How does the gnome shell know which icon/entry to use in the dash for wayland apps started from the commandline?
It it still the WM_CLASS X property? How to set this for Wayland apps?
Is it using .desktop files? If so, what is the key to the find the correct one?
the concrete hickup i have is that i start my self compiled emacs (using pgtk) emacs in daemon mode as an autostart program with ‘–daemon --name=emacs-pgtkj’.
I also created a ~/.local/share/applications/desktop file with a call to emacsclient so that the background emacs is used. This desktop file contains the name of my own emacs-pgtk.svg file as an icon and StartupWMClass ‘emacs-pgtk’.
I would expect that all new windows (frames) opened by emacslciient appear with the emacs-pgtk file as their icon.
But, whenever i click on the dash entry for this emacsclient program, the stock emacs icon is used.
I also tested it with a call to my pgtk emacs in the ~/.local/share/applications/emacs.desktop file, not using emacsclient and then it works. the emacs-pgtk icon is used in the dash.
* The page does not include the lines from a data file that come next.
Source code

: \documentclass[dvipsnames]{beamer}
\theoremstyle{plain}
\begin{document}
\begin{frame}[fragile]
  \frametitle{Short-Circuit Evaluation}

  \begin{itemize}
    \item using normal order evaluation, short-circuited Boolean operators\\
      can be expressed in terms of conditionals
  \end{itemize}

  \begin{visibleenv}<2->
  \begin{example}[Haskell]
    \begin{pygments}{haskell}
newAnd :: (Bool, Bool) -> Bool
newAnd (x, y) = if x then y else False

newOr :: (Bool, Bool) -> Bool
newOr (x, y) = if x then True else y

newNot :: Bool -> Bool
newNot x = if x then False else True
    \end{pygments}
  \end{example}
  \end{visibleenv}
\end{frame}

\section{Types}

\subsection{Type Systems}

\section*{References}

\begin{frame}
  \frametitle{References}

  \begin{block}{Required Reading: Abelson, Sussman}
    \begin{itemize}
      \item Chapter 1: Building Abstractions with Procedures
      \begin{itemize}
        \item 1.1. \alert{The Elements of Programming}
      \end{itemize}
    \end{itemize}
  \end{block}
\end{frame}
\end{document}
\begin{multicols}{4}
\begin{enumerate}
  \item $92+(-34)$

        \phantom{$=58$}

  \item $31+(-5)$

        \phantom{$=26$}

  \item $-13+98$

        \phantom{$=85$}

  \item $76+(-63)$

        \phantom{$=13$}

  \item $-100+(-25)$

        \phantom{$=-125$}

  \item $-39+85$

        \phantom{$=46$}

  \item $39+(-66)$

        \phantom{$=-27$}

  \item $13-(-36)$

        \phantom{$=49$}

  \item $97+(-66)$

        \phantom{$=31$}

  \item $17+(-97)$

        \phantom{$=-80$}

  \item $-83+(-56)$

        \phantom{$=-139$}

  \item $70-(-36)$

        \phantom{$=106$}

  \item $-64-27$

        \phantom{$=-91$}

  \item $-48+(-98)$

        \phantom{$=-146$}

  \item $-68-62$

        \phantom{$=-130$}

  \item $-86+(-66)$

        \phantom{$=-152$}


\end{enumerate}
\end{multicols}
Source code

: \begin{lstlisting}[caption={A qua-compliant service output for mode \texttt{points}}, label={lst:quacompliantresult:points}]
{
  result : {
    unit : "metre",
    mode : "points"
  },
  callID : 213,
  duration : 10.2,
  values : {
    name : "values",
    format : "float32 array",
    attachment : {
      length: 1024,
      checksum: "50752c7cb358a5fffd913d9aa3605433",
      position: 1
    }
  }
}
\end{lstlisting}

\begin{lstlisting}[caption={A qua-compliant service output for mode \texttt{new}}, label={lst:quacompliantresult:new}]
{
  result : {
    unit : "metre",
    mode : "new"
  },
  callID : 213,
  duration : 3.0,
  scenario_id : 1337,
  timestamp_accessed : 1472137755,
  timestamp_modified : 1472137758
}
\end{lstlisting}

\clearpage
Wayland has no window icons, so the shell has to match the window to a .desktop file. StartupWMClass= works, but what it matches on is the Wayland XDG Shell app_id. You can see that in the Windows tab in Looking Glass (Alt+F2 → lg) as wmclass. Normally, you would name the .desktop file to match the app ID, which does the same thing.
That was the missing piece of information. Since emacs does not call g_set_prgname it uses the executable name to match against .desktop files.
Simply linking the emacs executable to emacspgtk and defining a emacspgtk.desktop file did the trick.